▸ About this exercise
Begin with the first line of the listing and quote every line through the one containing "## Application Detail"; give only those lines.

[The data — start]

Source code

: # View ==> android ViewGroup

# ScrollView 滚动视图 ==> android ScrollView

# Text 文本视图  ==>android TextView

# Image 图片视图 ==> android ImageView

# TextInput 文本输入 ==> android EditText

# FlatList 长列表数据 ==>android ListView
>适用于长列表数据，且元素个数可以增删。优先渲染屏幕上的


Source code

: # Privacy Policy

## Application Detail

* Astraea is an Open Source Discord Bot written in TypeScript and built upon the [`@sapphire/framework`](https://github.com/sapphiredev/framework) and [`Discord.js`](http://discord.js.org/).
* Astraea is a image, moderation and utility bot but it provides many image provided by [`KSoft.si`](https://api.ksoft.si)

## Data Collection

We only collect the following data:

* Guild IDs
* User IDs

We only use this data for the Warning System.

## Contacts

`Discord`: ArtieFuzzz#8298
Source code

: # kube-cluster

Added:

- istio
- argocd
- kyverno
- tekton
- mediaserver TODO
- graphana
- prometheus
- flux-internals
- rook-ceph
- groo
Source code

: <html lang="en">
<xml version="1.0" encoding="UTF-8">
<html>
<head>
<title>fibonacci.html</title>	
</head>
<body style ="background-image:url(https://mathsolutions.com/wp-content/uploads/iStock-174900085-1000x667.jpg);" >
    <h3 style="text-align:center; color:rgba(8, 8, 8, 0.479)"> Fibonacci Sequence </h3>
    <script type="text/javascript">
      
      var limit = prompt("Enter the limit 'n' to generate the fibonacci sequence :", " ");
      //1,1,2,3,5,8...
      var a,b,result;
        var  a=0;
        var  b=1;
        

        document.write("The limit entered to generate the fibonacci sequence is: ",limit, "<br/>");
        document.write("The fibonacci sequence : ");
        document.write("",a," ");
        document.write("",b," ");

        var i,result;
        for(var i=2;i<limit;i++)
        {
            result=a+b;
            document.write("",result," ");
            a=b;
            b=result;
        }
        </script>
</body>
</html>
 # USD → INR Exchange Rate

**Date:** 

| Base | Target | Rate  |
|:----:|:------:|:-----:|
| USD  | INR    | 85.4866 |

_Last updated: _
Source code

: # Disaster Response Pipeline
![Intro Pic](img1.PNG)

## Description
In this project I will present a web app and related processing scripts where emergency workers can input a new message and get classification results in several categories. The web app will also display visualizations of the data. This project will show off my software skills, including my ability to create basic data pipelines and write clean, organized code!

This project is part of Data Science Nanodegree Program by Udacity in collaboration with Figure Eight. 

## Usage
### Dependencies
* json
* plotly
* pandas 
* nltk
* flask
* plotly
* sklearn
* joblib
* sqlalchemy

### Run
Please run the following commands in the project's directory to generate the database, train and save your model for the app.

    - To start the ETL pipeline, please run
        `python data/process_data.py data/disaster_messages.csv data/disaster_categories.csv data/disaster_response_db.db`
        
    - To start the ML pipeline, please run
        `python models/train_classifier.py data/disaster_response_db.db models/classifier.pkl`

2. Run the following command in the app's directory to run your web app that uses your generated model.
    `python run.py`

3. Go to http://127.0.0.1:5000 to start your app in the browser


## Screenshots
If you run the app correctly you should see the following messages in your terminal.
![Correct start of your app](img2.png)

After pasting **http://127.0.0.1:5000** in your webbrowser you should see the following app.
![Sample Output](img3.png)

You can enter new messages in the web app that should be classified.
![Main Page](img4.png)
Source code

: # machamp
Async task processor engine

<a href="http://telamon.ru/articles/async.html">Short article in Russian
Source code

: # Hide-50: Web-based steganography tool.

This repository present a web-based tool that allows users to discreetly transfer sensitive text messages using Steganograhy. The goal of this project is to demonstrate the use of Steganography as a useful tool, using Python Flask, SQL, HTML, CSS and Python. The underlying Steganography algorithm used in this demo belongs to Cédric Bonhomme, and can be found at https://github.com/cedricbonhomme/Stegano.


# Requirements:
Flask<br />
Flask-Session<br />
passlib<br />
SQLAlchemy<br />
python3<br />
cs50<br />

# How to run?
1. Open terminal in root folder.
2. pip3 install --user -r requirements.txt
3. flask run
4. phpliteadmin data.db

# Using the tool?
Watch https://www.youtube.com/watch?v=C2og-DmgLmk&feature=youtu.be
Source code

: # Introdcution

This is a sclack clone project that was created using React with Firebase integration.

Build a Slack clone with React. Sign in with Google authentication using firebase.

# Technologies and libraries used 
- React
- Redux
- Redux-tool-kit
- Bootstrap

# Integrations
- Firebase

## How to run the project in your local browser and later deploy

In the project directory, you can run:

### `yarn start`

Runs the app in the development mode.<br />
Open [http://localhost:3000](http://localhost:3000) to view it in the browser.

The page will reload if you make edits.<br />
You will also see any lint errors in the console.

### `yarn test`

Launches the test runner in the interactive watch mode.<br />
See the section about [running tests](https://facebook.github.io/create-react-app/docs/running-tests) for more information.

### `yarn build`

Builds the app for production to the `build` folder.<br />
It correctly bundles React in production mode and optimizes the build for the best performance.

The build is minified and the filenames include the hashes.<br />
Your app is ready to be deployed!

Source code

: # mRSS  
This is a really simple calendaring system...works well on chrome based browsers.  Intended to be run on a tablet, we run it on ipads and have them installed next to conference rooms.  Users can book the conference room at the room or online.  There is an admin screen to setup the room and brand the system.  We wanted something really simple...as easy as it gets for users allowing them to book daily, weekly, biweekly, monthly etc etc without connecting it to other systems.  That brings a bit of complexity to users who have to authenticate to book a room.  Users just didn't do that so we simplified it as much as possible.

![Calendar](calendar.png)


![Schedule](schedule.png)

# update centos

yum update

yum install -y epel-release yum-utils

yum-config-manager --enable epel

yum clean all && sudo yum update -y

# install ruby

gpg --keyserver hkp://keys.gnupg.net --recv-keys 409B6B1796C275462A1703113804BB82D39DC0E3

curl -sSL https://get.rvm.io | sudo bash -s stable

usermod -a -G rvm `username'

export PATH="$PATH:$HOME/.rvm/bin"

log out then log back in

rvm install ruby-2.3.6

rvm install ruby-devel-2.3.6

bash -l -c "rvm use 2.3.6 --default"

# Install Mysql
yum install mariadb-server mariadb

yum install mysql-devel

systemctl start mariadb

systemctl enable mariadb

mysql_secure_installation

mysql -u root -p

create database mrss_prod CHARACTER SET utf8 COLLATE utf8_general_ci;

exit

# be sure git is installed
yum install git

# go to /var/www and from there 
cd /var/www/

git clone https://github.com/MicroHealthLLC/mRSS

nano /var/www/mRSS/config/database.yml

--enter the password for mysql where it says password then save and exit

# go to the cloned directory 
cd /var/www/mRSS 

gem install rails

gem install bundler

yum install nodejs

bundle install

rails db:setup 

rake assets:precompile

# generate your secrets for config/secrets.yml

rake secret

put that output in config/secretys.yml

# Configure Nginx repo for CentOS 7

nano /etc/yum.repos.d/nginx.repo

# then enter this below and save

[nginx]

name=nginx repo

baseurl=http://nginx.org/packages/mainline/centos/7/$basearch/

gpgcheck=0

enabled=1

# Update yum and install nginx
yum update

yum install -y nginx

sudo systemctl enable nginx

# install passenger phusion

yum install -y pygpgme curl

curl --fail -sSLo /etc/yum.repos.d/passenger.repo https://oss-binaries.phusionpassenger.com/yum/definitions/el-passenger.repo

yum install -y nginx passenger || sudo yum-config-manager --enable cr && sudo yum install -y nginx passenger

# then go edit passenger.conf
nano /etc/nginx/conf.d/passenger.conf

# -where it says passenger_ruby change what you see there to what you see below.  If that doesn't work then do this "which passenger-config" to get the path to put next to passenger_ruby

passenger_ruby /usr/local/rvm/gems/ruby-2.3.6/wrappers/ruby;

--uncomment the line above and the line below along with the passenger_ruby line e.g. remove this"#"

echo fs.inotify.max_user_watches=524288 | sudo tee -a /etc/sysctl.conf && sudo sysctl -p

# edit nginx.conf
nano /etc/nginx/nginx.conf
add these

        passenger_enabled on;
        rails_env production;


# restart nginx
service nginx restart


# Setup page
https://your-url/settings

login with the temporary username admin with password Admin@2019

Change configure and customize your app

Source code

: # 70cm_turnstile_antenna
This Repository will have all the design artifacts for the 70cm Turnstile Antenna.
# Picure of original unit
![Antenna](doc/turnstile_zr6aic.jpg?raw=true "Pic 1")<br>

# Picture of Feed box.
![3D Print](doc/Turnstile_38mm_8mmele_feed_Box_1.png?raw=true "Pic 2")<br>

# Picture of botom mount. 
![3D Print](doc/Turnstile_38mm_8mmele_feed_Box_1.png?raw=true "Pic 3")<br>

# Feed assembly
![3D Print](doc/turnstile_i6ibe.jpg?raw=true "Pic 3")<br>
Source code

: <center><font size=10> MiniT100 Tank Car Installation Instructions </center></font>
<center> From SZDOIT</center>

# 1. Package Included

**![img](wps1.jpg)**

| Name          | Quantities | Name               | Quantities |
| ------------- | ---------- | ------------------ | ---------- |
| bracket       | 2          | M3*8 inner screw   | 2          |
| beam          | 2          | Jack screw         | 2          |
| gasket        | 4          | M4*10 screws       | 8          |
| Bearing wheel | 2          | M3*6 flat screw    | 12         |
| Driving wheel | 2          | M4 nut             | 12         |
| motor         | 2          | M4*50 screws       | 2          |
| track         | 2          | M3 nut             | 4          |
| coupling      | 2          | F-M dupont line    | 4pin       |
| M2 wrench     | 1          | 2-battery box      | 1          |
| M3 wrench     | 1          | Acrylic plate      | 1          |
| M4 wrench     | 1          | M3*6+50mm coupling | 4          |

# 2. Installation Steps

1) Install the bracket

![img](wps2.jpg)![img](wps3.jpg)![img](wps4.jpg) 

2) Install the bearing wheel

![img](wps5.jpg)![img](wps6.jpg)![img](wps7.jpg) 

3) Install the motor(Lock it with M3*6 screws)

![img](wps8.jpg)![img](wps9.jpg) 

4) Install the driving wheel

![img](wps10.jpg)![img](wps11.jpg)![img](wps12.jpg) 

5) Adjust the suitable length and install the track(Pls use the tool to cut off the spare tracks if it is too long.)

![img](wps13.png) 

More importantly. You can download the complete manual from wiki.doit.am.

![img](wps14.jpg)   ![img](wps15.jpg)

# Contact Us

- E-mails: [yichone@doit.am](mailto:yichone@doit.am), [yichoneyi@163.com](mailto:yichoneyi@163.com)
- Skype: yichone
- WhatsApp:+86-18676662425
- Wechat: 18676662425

[The data — finish]

▸ Finished task
Source code

: # View ==> android ViewGroup

# ScrollView 滚动视图 ==> android ScrollView

# Text 文本视图  ==>android TextView

# Image 图片视图 ==> android ImageView

# TextInput 文本输入 ==> android EditText

# FlatList 长列表数据 ==>android ListView
>适用于长列表数据，且元素个数可以增删。优先渲染屏幕上的


Source code

: # Privacy Policy

## Application Detail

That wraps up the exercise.